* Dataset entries
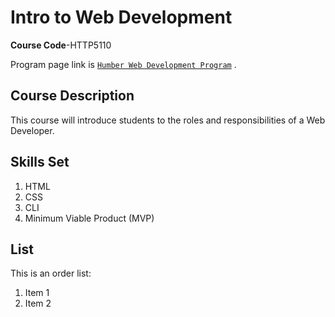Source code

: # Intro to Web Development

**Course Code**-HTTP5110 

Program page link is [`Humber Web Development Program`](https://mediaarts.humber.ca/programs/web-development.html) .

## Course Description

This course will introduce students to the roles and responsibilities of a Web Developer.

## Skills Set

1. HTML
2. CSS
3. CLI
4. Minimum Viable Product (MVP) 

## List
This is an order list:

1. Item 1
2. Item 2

* Work task
Each line above should be output exactly, apart from the pictures.

* Final answer
Source code

: # Intro to Web Development

**Course Code**-HTTP5110 

Program page link is [`Humber Web Development Program`](https://mediaarts.humber.ca/programs/web-development.html) .

## Course Description

This course will introduce students to the roles and responsibilities of a Web Developer.

## Skills Set

1. HTML
2. CSS
3. CLI
4. Minimum Viable Product (MVP) 

## List
This is an order list:

1. Item 1
2. Item 2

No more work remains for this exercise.